For a while, it seemed Truex would again battle Hamlin for a win after besting him the previous week at Martinsville. Truex led over 100 laps during the first half of the race and was running second prior to his green flag pit stop at Lap 294.
But Truex was penalized for speeding and forced to pass through on pit road. He managed to stay on the lead lap, but with roughly 100 laps to go and Hamlin and Logano as stout as they were, the penalty was a killer.
“Driver screwed up our chances there for sure,” said Truex, who rallied to finish fifth for his fourth top five of the season.
With Truex out of contention, Busch sought to put himself in position to go after Hamlin and Logano. After starting the final stage in fifth, Busch climbed to third when he made his final green flag stop with 58 laps to go.
But as he dove toward pit entrance, Busch failed to get all four tires on his No. 18 Toyota below the commitment box and drew his own pass-through penalty that knocked him off the lead lap.
Busch claimed the free pass off the Harvick caution, but was unable to get higher than eighth at the finish.
“The car didn’t start off well, but (crew chief) Ben (Beshore) and the guys kept adjusting on it, and we got it a lot better,” Busch said. “There at the end, you try to get all you can on and off pit road to have a shot at the win, and I just came in there too hard and got the commitment box.”
Almirola, DiBenedetto get needed boost
Aric Almirola and Matt DiBenedetto finally notched their first top-10 finishes of the season Sunday. Almirola finished sixth to lead Stewart-Haas Racing, while DiBenedetto finished ninth for the Wood Brothers.
The result was especially needed for Almirola, who’s been emblematic of SHR’s struggles.
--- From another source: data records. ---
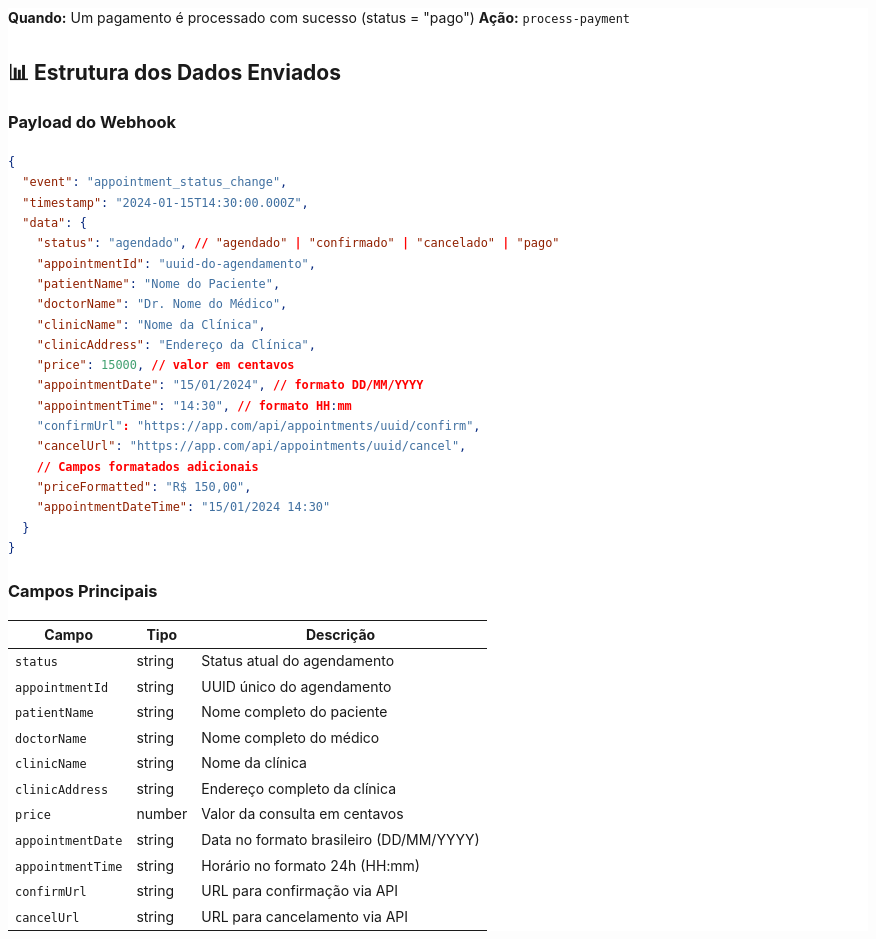 **Quando:** Um pagamento é processado com sucesso (status = "pago")
**Ação:** `process-payment`

## 📊 Estrutura dos Dados Enviados

### Payload do Webhook

```json
{
  "event": "appointment_status_change",
  "timestamp": "2024-01-15T14:30:00.000Z",
  "data": {
    "status": "agendado", // "agendado" | "confirmado" | "cancelado" | "pago"
    "appointmentId": "uuid-do-agendamento",
    "patientName": "Nome do Paciente",
    "doctorName": "Dr. Nome do Médico",
    "clinicName": "Nome da Clínica",
    "clinicAddress": "Endereço da Clínica",
    "price": 15000, // valor em centavos
    "appointmentDate": "15/01/2024", // formato DD/MM/YYYY
    "appointmentTime": "14:30", // formato HH:mm
    "confirmUrl": "https://app.com/api/appointments/uuid/confirm",
    "cancelUrl": "https://app.com/api/appointments/uuid/cancel",
    // Campos formatados adicionais
    "priceFormatted": "R$ 150,00",
    "appointmentDateTime": "15/01/2024 14:30"
  }
}
```

### Campos Principais

| Campo             | Tipo   | Descrição                               |
| ----------------- | ------ | --------------------------------------- |
| `status`          | string | Status atual do agendamento             |
| `appointmentId`   | string | UUID único do agendamento               |
| `patientName`     | string | Nome completo do paciente               |
| `doctorName`      | string | Nome completo do médico                 |
| `clinicName`      | string | Nome da clínica                         |
| `clinicAddress`   | string | Endereço completo da clínica            |
| `price`           | number | Valor da consulta em centavos           |
| `appointmentDate` | string | Data no formato brasileiro (DD/MM/YYYY) |
| `appointmentTime` | string | Horário no formato 24h (HH:mm)          |
| `confirmUrl`      | string | URL para confirmação via API            |
| `cancelUrl`       | string | URL para cancelamento via API           |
The 2020 playoff driver suffered three DNFs and six finishes of 20th or worse in the first eight races before Sunday.
Finishing 12th in the first stage and 10th in the second stage, Almirola continued his steady drive to fifth when teammate Kevin Harvick suffered a tire failure and crashed with 20 laps to go.
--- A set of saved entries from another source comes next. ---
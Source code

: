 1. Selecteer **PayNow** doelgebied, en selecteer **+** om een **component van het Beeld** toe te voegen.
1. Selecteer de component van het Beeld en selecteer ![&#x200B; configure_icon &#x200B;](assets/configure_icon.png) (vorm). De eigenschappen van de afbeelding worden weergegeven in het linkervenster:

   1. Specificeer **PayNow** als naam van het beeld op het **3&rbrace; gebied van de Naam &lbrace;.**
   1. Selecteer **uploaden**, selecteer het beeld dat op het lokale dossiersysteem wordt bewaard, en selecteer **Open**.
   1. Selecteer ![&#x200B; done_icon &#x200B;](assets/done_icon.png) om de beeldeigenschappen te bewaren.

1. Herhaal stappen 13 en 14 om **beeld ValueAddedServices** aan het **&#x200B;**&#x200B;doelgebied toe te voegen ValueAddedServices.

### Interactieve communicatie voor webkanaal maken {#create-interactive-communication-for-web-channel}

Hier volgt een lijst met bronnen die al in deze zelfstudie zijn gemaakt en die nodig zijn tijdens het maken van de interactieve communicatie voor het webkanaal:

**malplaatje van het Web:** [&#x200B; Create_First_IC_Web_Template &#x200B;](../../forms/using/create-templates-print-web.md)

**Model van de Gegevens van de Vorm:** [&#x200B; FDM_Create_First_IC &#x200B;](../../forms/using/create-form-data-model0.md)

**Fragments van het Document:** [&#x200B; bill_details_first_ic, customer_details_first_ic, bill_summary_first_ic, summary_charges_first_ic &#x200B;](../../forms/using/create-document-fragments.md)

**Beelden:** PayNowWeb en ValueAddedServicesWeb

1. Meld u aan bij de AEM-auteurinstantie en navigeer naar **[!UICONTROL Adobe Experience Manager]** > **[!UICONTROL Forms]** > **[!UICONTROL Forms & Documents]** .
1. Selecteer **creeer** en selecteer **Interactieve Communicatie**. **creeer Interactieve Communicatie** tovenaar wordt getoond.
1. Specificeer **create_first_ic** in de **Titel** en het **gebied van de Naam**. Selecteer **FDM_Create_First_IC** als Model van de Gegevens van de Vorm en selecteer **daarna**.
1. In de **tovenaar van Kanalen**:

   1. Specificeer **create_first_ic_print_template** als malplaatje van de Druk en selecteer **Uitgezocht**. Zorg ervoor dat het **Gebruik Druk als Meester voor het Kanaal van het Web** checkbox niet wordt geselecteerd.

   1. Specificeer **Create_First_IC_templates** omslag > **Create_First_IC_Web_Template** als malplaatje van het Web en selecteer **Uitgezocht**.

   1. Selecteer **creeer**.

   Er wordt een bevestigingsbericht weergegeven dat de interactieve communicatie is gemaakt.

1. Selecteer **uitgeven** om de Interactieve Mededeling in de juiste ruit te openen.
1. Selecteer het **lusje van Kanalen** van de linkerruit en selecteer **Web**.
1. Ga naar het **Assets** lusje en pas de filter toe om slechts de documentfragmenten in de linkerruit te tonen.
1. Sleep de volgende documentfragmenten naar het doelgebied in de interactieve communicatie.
Almirola retained that position following pit stops and moved up to fourth off the restart with 12 laps to go. But trying to stay in the top five took a toll.
“I really battled for fifth there at the end, but burned up my tires on the outside in the process,” he said. “Finally, a solid day for our Smithfield team. Everyone did their part, and we were mistake-free today. We showed what this team is capable of today. Let’s fire it up and keep it rolling.”
As for DiBenedetto, he and the No. 21 team began the season poorly but had stabilized recently with four consecutive top-15 finishes entering Richmond.
He was 18th at the end of Sunday’s first stage. But during the first round of green flag stops in the second stage, he caught a break. He was one of six drivers who had not yet pitted when Ryan Newman spun on Lap 141 to bring out the caution.
That effectively put DiBenedetto in and around the top 10 for the rest of the race.
He finished sixth in the second stage. Later, he just missed out on the free pass position prior to Harvick’s caution but got to return to the lead lap with a wave-around. He retained ninth place throughout the 12-lap run to the finish.
DiBenedetto was glad to finally have his team’s growing consistency pay off with a top 10.
“We couldn’t even look at (the bad finishes) and say they were self-inflicted – it was just kind of bad circumstances,” he said. “So, something that was out of our control – not as bad a luck as Aric Almirola, but it just goes to show between him and I and kind of the rough starts to the season that sometimes things have to go your way.
“And as easily as that momentum can be pretty bad, it can flip around and we haven’t even really had smooth races until today, but we’ve still been climbing up in the points. It just shows the strength of our team … digging out of that hole and doing what I’ve known all along that we’re more than capable of as a team.”
Twenty-six full-time Cup drivers have scored at least one top-10 finish this season. A 27th driver, Jamie McMurray, finished eighth in a one-off at the season-opening Daytona 500.
Full-timers still looking for their first top 10 of the season include Bubba Wallace, Cole Custer, Chase Briscoe (rookie), Anthony Alfredo (rookie), Quin Houff and Josh Bilicki.